§ Records to process
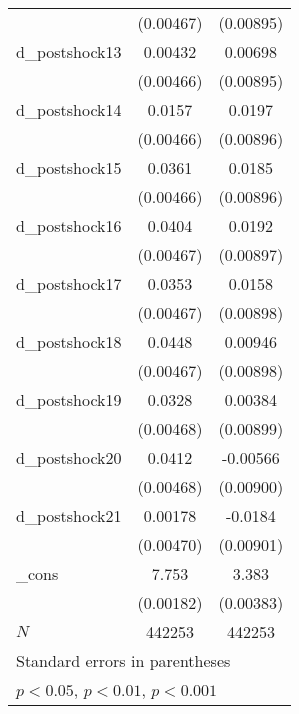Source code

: {\begin{tabular}{l*{2}{c}}
          &(0.00467)         &(0.00895)         \\
d\_postshock13&  0.00432         &  0.00698         \\
          &(0.00466)         &(0.00895)         \\
d\_postshock14&   0.0157\sym{***}&   0.0197\sym{*}  \\
          &(0.00466)         &(0.00896)         \\
d\_postshock15&   0.0361\sym{***}&   0.0185\sym{*}  \\
          &(0.00466)         &(0.00896)         \\
d\_postshock16&   0.0404\sym{***}&   0.0192\sym{*}  \\
          &(0.00467)         &(0.00897)         \\
d\_postshock17&   0.0353\sym{***}&   0.0158         \\
          &(0.00467)         &(0.00898)         \\
d\_postshock18&   0.0448\sym{***}&  0.00946         \\
          &(0.00467)         &(0.00898)         \\
d\_postshock19&   0.0328\sym{***}&  0.00384         \\
          &(0.00468)         &(0.00899)         \\
d\_postshock20&   0.0412\sym{***}& -0.00566         \\
          &(0.00468)         &(0.00900)         \\
d\_postshock21&  0.00178         &  -0.0184\sym{*}  \\
          &(0.00470)         &(0.00901)         \\
\_cons    &    7.753\sym{***}&    3.383\sym{***}\\
          &(0.00182)         &(0.00383)         \\
\hline
\(N\)     &   442253         &   442253         \\
\hline\hline
\multicolumn{3}{l}{\footnotesize Standard errors in parentheses}\\
\multicolumn{3}{l}{\footnotesize \sym{*} \(p<0.05\), \sym{**} \(p<0.01\), \sym{***} \(p<0.001\)}\\
\end{tabular}
}
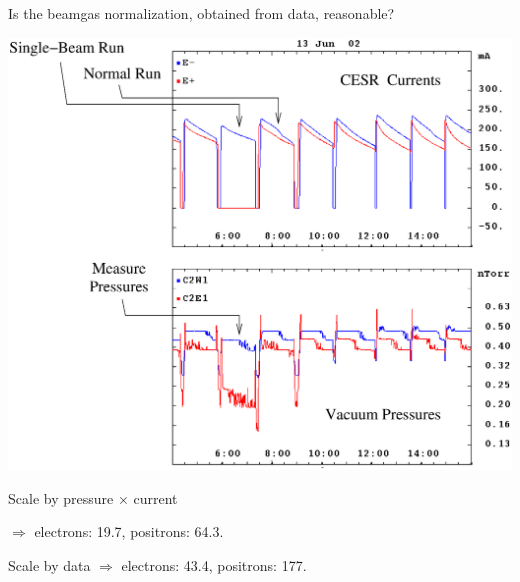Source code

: \begin{slide*}

\slideframe{}
\huge
{}

\begin{minipage}[t]{\linewidth}
\huge

Is the beamgas normalization, obtained from data, reasonable?

\vspace{0.5 cm}

\begin{center}
  \includegraphics[width=0.7\linewidth]{beamgas_norm_is_reasonable.eps}
\end{center}

Scale by pressure $\times$ current
\begin{flushright}
$\Rightarrow$ electrons: 19.7, positrons: 64.3.
\end{flushright}

Scale by data $\Rightarrow$ electrons: 43.4, positrons: 177.

\end{minipage}

\end{slide*}



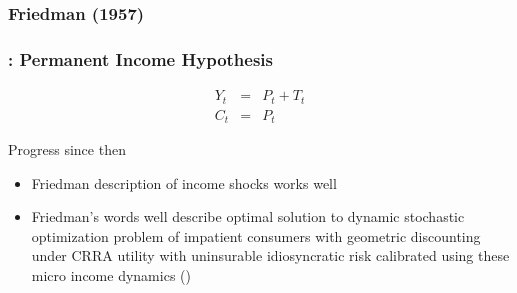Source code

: \subsubsection{Friedman (1957)}
\begin{frame}
\frametitle{{\citet{friedmanAtheory}: Permanent Income Hypothesis}}
\begin{eqnarray*}
Y_{t}&=&P_{t}+T_{t}\\
C_{t}&=&P_{t}
\end{eqnarray*}

\begin{block}{Progress since then}
\begin{itemize}
  \item {} Friedman description of income shocks works well
  \item {} Friedman's words well describe optimal solution to dynamic stochastic optimization problem of impatient consumers with geometric discounting under CRRA utility with uninsurable idiosyncratic risk calibrated using these micro income dynamics (\jemph{!})
\end{itemize}
\end{block}

\end{frame}




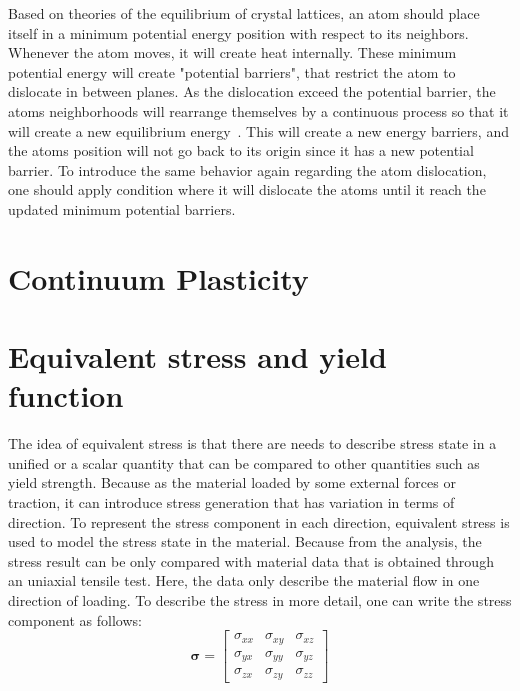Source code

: \documentclass[12pt]{article}
\begin{document}
\hspace{2em}
Based on theories of the equilibrium of crystal lattices, an atom should place itself in a minimum potential energy position
with respect to its neighbors. Whenever the atom moves, it will create heat internally. These minimum potential energy
will create "potential barriers", that restrict the atom to dislocate in between planes. As the dislocation exceed the
potential barrier, the atoms neighborhoods will rearrange themselves by a continuous process so that it will create a 
new equilibrium energy~\cite{taylor1934plastic}. This will create a new energy barriers, and the atoms position will not go back to
its origin since it has a new potential barrier. To introduce the same behavior again regarding the atom dislocation, 
one should apply condition where it will dislocate the atoms until it reach the updated minimum potential barriers.

\section*{Continuum Plasticity}
\section{Equivalent stress and yield function}
\hspace{2em}
The idea of equivalent stress is that there are needs to describe stress state in a unified or a scalar quantity
that can be compared to other quantities such as yield strength. Because as the material loaded by some external forces or traction,
it can introduce stress generation that has variation in terms of direction. To represent the stress component in each
direction, equivalent stress is used to model the stress state in the material. Because from the analysis, the stress result
can be only compared with material data that is obtained through an uniaxial tensile test. Here, the data only describe
the material flow in one direction of loading. To describe the stress in more detail, one can write the stress component as follows:
\begin{equation}
\boldsymbol{\sigma} = 
\begin{bmatrix}
\sigma_{xx} & \sigma_{xy} & \sigma_{xz} \\
\sigma_{yx} & \sigma_{yy} & \sigma_{yz} \\
\sigma_{zx} & \sigma_{zy} & \sigma_{zz}
\end{bmatrix}
\end{equation}
\end{document}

§ Problem requirements
Copy out the records above in full, exactly as written, but not the pictures.

§ Exercise output
Source code

: {\begin{tabular}{l*{2}{c}}
          &(0.00467)         &(0.00895)         \\
d\_postshock13&  0.00432         &  0.00698         \\
          &(0.00466)         &(0.00895)         \\
d\_postshock14&   0.0157\sym{***}&   0.0197\sym{*}  \\
          &(0.00466)         &(0.00896)         \\
d\_postshock15&   0.0361\sym{***}&   0.0185\sym{*}  \\
          &(0.00466)         &(0.00896)         \\
d\_postshock16&   0.0404\sym{***}&   0.0192\sym{*}  \\
          &(0.00467)         &(0.00897)         \\
d\_postshock17&   0.0353\sym{***}&   0.0158         \\
          &(0.00467)         &(0.00898)         \\
d\_postshock18&   0.0448\sym{***}&  0.00946         \\
          &(0.00467)         &(0.00898)         \\
d\_postshock19&   0.0328\sym{***}&  0.00384         \\
          &(0.00468)         &(0.00899)         \\
d\_postshock20&   0.0412\sym{***}& -0.00566         \\
          &(0.00468)         &(0.00900)         \\
d\_postshock21&  0.00178         &  -0.0184\sym{*}  \\
          &(0.00470)         &(0.00901)         \\
\_cons    &    7.753\sym{***}&    3.383\sym{***}\\
          &(0.00182)         &(0.00383)         \\
\hline
\(N\)     &   442253         &   442253         \\
\hline\hline
\multicolumn{3}{l}{\footnotesize Standard errors in parentheses}\\
\multicolumn{3}{l}{\footnotesize \sym{*} \(p<0.05\), \sym{**} \(p<0.01\), \sym{***} \(p<0.001\)}\\
\end{tabular}
}
Source code

: \begin{slide*}

\slideframe{}
\huge
{}

\begin{minipage}[t]{\linewidth}
\huge

Is the beamgas normalization, obtained from data, reasonable?

\vspace{0.5 cm}

\begin{center}
  \includegraphics[width=0.7\linewidth]{beamgas_norm_is_reasonable.eps}
\end{center}

Scale by pressure $\times$ current
\begin{flushright}
$\Rightarrow$ electrons: 19.7, positrons: 64.3.
\end{flushright}

Scale by data $\Rightarrow$ electrons: 43.4, positrons: 177.

\end{minipage}

\end{slide*}



Source code

: \subsubsection{Friedman (1957)}
\begin{frame}
\frametitle{{\citet{friedmanAtheory}: Permanent Income Hypothesis}}
\begin{eqnarray*}
Y_{t}&=&P_{t}+T_{t}\\
C_{t}&=&P_{t}
\end{eqnarray*}

\begin{block}{Progress since then}
\begin{itemize}
  \item {} Friedman description of income shocks works well
  \item {} Friedman's words well describe optimal solution to dynamic stochastic optimization problem of impatient consumers with geometric discounting under CRRA utility with uninsurable idiosyncratic risk calibrated using these micro income dynamics (\jemph{!})
\end{itemize}
\end{block}

\end{frame}




Source code

: \documentclass[12pt]{article}
\begin{document}
\hspace{2em}
Based on theories of the equilibrium of crystal lattices, an atom should place itself in a minimum potential energy position
with respect to its neighbors. Whenever the atom moves, it will create heat internally. These minimum potential energy
will create "potential barriers", that restrict the atom to dislocate in between planes. As the dislocation exceed the
potential barrier, the atoms neighborhoods will rearrange themselves by a continuous process so that it will create a 
new equilibrium energy~\cite{taylor1934plastic}. This will create a new energy barriers, and the atoms position will not go back to
its origin since it has a new potential barrier. To introduce the same behavior again regarding the atom dislocation, 
one should apply condition where it will dislocate the atoms until it reach the updated minimum potential barriers.

\section*{Continuum Plasticity}
\section{Equivalent stress and yield function}
\hspace{2em}
The idea of equivalent stress is that there are needs to describe stress state in a unified or a scalar quantity
that can be compared to other quantities such as yield strength. Because as the material loaded by some external forces or traction,
it can introduce stress generation that has variation in terms of direction. To represent the stress component in each
direction, equivalent stress is used to model the stress state in the material. Because from the analysis, the stress result
can be only compared with material data that is obtained through an uniaxial tensile test. Here, the data only describe
the material flow in one direction of loading. To describe the stress in more detail, one can write the stress component as follows:
\begin{equation}
\boldsymbol{\sigma} = 
\begin{bmatrix}
\sigma_{xx} & \sigma_{xy} & \sigma_{xz} \\
\sigma_{yx} & \sigma_{yy} & \sigma_{yz} \\
\sigma_{zx} & \sigma_{zy} & \sigma_{zz}
\end{bmatrix}
\end{equation}
\end{document}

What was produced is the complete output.